Friday, July 08, 2022

PCAOB’s 2022 inspections program will factor in SPACs, supply chain disruptions, and market volatility

By John Filar Atwood

The PCAOB released an overview of its plans for audit inspections this year, indicating that it expects to address audit risks driven by the current economic environment. That includes increased SPAC-related and other M&A activity, widespread disruptions in supply chains, and increased volatility in financial and commodity markets due to interest rate fluctuations and inflationary trends, the Board said.

As always, the inspections also will focus on audit firm-wide risks. In 2022, the PCAOB staff expects those to include the increase in staff turnover and risks arising from auditing in a remote environment, including the risk that auditors will not properly identify misstatements that could be material.

Fraud risks. In the report, the PCAOB noted that the current economic environment may increase fraud risks for public companies. Accordingly, the staff expects to emphasize ensuring that audit procedures address the risks of material misstatement, including the risk of fraud at companies due to the accounting complexities, significant judgments, and changes involved in audits of financial statements and internal controls. In this regard, the staff plans to select for inspection audits of public companies in industries such as banking, energy, and information technology where the audit risks due to the complexity and judgmental nature of the financial statement accounts and related internal controls are inherently higher.

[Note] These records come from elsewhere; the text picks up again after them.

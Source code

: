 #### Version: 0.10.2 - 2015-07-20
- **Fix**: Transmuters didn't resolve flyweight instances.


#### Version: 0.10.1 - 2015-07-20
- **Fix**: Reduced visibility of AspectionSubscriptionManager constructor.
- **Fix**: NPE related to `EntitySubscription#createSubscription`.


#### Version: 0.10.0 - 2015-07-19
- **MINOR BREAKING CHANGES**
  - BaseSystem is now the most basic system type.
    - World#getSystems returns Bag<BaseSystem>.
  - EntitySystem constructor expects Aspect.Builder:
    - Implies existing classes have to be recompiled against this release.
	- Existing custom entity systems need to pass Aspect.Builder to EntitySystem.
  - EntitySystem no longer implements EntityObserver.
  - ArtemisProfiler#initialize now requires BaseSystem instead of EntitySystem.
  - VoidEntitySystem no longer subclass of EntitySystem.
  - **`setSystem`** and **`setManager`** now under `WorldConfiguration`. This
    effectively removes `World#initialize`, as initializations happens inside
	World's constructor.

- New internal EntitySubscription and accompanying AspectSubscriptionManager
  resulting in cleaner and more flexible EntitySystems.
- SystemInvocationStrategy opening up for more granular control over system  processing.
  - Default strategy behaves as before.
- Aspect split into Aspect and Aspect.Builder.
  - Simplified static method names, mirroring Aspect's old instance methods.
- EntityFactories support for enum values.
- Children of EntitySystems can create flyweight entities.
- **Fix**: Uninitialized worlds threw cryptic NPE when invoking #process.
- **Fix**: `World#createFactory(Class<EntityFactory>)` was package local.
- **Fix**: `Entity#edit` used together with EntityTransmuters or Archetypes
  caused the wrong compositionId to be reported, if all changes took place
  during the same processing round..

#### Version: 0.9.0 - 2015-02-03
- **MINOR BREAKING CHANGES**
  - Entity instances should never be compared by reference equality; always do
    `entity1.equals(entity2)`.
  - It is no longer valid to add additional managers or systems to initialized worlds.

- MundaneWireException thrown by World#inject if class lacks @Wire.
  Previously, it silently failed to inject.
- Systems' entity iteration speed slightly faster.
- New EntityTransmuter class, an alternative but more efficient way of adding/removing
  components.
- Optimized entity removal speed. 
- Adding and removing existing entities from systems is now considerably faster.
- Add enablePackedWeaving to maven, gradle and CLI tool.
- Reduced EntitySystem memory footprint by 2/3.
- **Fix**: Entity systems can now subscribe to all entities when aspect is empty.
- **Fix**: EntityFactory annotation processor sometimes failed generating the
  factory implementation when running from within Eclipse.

The staff will continue to focus on an auditor’s assessment of fraud risk when planning and performing the audit. This will include inspecting whether the auditors performed an assessment of whether the company’s controls sufficiently prevent, deter, detect, and mitigate the identified risks of fraud, including the risk of management override. It also will include ensuring that any deficiencies identified in the company’s controls were evaluated to determine whether the control deficiency was indicative of a fraud risk factor, and that procedures were performed to address the identified fraud risk and any other fraud-related matters.

IPOs and M&A. The staff noted that there have been increased levels of financing activities through IPOs, in both traditional and SPAC formats, in recent years. This presents increased financial reporting and audit risks due to the complexity of the transactions and the degree of the subject company’s readiness and ability to comply with the financial statement reporting and internal control requirements for publicly held companies, the staff said.

For SPAC and de-SPAC transactions, the staff plans to select focus areas to address the auditor’s work on the valuation of financial instruments using complex valuation models, the determination of whether a business combination should be accounted for as a reverse merger, and internal control over financial reporting. It also will examine financial statement presentation and disclosures, and restatements related to warrants or other issues.

Personnel challenges. The PCAOB acknowledged that audit firms are currently experiencing challenges in attracting and retaining skilled personnel. In some instances, firms have chosen to use personnel from other lines of business, affiliated member firms, and/or contract auditors. Other firms have chosen to try to attract and hire experienced auditors.

In this regard, the staff will review the policies and procedures that audit firms have implemented to assign professionals with appropriate qualifications to audit engagements. It also will examine whether audit firms are modifying the nature and extent of their supervision and review procedures appropriately. The staff intends to select for inspection engagements where the lead engagement partner is new to the engagement, including those resulting from partner turnover and/or unplanned partner rotations.

Critical audit matters. The staff stated that it will continue to focus on the implementation of critical audit matters (CAMs) by triennially inspected audit firms, noting that for some firms 2022 will be the first inspection since the implementation of CAMs. According to the report, the inspections will include engaging in discussions about CAMs with engagement teams and certain audit committees, and reviewing communications of CAMs in the auditor’s report. The staff also will review whether certain matters communicated to the audit committee were included in the audit firm’s procedures to determine CAMs, and may review the engagement team’s determination of matters as a CAM.

Key reminders. In the report, the staff provides certain reminders for auditors in advance of the upcoming inspections. Foremost among them is a reminder that the risks posed by Russia’s invasion of Ukraine should be considered this year.

As the situation evolves, auditors should remain aware of the potential for economic issues that could affect Ukrainian companies, their suppliers, and others, the staff said. It noted that auditors may be faced with certain challenges in completing audits of affected companies, in some cases because obtaining sufficient appropriate audit evidence to support the auditor’s opinion on the financial statements may take longer or require more audit effort than under normal circumstances. However, auditors are still required to comply with PCAOB standards and exercise due professional care and professional skepticism, the staff stated.

The staff also reminded auditors to:
  • Exercise professional skepticism in evaluating the reasonableness of management’s representations, estimates and forecasts, due to the uncertainty and volatility of the economic environment;
  • Consider whether the remote or hybrid working environments at public companies and broker-dealers creates new or increased risks of material misstatement, including any fraud risks;
  • Remain alert to changes in a company’s, the broker-dealer’s, or the auditor’s circumstances which may give rise to situations that could impair auditor independence;
  • Consider implications arising from the current economic environment while performing procedures for acceptance and continuance of clients and engagements; and
  • Consider the nature of the public company or broker-dealer, the risks of material misstatement, and each audit engagement team member’s knowledge, skill, and ability when assigning work to engagement team members and determining the necessary extent of supervision.